Edmund Burke: Father of Modern Conservatism

From English Historical Fiction Authors:
Edmund was born in Dublin, Ireland on 12th January 1729. His mother was Mary Nagle, daughter of a Catholic family from County Cork, while his solicitor father Richard, was a practicing member of the Church of Ireland who lived and worked in Dublin. (There is some evidence to suggest Richard had as a young man converted from Catholicism in order to progress his professional legal career which would have suffered if he remained Catholic during that era of Irish history). As happened in many such families in Ireland of those times, Edmund was brought up as an Anglican (Church of Ireland) while his younger sister Juliana was brought up in the faith of her mother. By maintaining dual religious adherences, families were thus able to protect family fortunes which could be lost due to the impositions of the Penal Code that had been passed by the Dublin Parliament in the aftermath of the Williamite wars at the end of the previous century. This pernicious Code impacted on Catholic, and to a lesser extent, Dissenter populations of Britain and Ireland. It effectively destroyed the old Irish and Anglo-Irish (mainly Catholic) aristocracy who had supported the Stuart cause. The Legal along with other key professions, was effectively closed to Catholics who constituted a huge majority of the population of the island.

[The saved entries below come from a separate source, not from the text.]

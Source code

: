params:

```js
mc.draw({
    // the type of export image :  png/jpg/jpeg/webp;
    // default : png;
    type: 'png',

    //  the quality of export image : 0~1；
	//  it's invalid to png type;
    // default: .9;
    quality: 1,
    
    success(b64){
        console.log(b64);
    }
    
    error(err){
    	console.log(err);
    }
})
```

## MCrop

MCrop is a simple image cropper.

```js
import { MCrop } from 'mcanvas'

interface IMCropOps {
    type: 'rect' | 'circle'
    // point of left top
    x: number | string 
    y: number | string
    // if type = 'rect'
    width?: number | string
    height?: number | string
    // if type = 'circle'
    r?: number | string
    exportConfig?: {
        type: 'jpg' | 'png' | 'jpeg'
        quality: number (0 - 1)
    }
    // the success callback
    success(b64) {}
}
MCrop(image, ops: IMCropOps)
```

Burke’s Catholic background was used on occasion by his political rivals to challenge his right to be an MP. It was alleged by some that he received his education in the Jesuit college in St Omer, near Calais, France, though there is no evidence that he ever even visited St Omer in course of his two visits to Paris as a mature man.

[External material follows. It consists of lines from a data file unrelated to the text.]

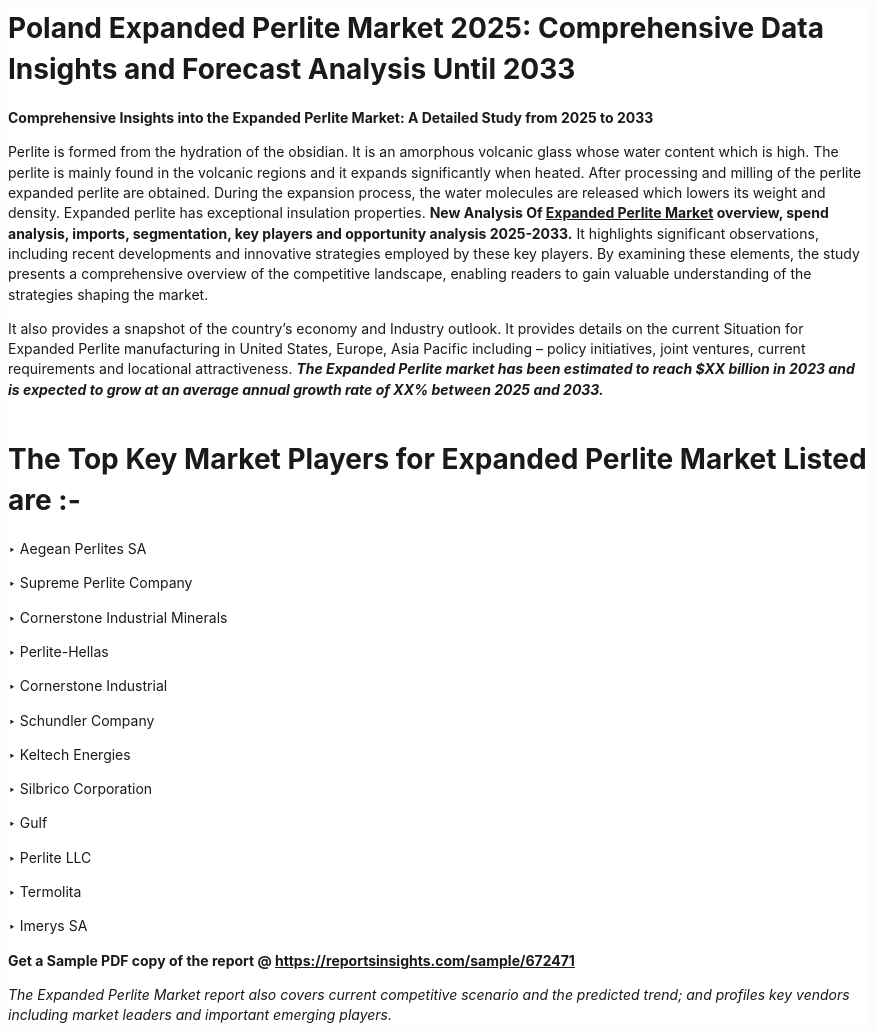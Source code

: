 # Poland Expanded Perlite Market 2025: Comprehensive Data Insights and Forecast Analysis Until 2033

<strong>Comprehensive Insights into the Expanded Perlite Market: A Detailed Study from 2025 to 2033</strong>

Perlite is formed from the hydration of the obsidian. It is an amorphous volcanic glass whose water content which is high. The perlite is mainly found in the volcanic regions and it expands significantly when heated. After processing and milling of the perlite expanded perlite are obtained. During the expansion process, the water molecules are released which lowers its weight and density. Expanded perlite has exceptional insulation properties. <strong>New Analysis Of <a href=https://www.reportsinsights.com/sample/672471>Expanded Perlite Market</a> overview, spend analysis, imports, segmentation, key players and opportunity analysis 2025-2033.</strong> It highlights significant observations, including recent developments and innovative strategies employed by these key players. By examining these elements, the study presents a comprehensive overview of the competitive landscape, enabling readers to gain valuable understanding of the strategies shaping the market.

It also provides a snapshot of the country’s economy and Industry outlook. It provides details on the current Situation for Expanded Perlite manufacturing in United States, Europe, Asia Pacific including – policy initiatives, joint ventures, current requirements and locational attractiveness. <strong><em>The Expanded Perlite market has been estimated to reach $XX billion in 2023 and is expected to grow at an average annual growth rate of XX% between 2025 and 2033.</em></strong>

# <strong>The Top Key Market Players for Expanded Perlite Market Listed are :-</strong> 

‣ Aegean Perlites SA

‣ Supreme Perlite Company

‣ Cornerstone Industrial Minerals

‣ Perlite-Hellas

‣ Cornerstone Industrial

‣ Schundler Company

‣ Keltech Energies

‣ Silbrico Corporation

‣ Gulf

‣ Perlite LLC

‣ Termolita

‣ Imerys SA

<strong>Get a Sample PDF copy of the report @ <a href=https://reportsinsights.com/sample/672471>https://reportsinsights.com/sample/672471</a></strong>

<em>The Expanded Perlite Market report also covers current competitive scenario and the predicted trend; and profiles key vendors including market leaders and important emerging players.</em>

As told by an acquaintance, Frances Crewe:
Mr. Burke's enemies often endeavoured to convince the world that he had been bred up in the Catholic Faith, and that his family were of it, and that he himself had been educated at St. Omer, but this was false, as his father was a regular practitioner of the Law at Dublin, which he could not be unless of the Established Church: and it so happened that though Mr. Burke was twice at Paris, he never happened to go through the Town of St Omer.
All MPs serving in the House of Commons were required to take the Oath of Allegiance and abjuration, the Oath of Supremacy, and to declare against transubstantiation before they were allowed to take their seats. It is a matter of record that no Catholic MP from Ireland took these oaths during the eighteenth century. (Read more.)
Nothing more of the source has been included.